■ AIM OF THE EXERCISE: Print exactly the lines that run from the first line of the material to the line containing "python -m flask run", both ends included, and skip the pictures.

■ RECORDED INFORMATION:

☆ ☆ ☆ ☆ ☆ ☆ ☆

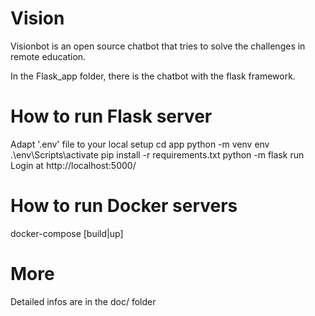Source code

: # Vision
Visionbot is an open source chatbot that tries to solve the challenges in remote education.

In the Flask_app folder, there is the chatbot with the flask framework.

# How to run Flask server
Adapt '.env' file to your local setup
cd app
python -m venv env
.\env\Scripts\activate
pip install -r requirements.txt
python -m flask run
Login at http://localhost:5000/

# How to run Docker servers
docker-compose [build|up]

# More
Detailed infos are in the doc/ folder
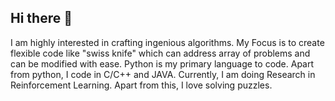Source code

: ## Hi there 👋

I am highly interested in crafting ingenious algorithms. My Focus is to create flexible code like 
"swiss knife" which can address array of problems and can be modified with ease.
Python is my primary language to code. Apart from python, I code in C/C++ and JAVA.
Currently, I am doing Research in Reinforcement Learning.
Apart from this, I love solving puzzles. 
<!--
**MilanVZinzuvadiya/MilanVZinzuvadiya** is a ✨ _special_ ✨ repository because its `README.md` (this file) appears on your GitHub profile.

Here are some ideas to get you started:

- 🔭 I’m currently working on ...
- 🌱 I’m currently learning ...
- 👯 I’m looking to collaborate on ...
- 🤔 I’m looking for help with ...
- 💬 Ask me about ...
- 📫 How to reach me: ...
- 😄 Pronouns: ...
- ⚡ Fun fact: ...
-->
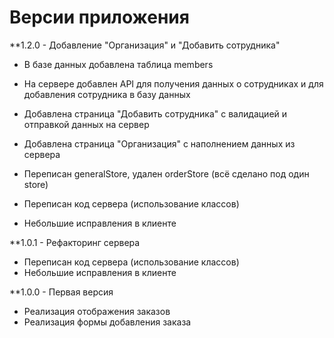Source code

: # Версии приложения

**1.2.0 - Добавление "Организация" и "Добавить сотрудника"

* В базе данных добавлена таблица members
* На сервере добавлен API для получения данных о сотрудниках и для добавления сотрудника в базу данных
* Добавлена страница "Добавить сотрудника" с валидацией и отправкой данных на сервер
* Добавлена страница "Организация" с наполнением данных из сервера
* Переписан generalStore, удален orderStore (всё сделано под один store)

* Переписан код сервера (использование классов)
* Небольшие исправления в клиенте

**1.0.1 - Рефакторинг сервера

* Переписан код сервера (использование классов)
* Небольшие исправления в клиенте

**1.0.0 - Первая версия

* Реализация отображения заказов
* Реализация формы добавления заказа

☆ ☆ ☆ ☆ ☆ ☆ ☆

■ TASK RESPONSE:
Source code

: # Vision
Visionbot is an open source chatbot that tries to solve the challenges in remote education.

In the Flask_app folder, there is the chatbot with the flask framework.

# How to run Flask server
Adapt '.env' file to your local setup
cd app
python -m venv env
.\env\Scripts\activate
pip install -r requirements.txt
python -m flask run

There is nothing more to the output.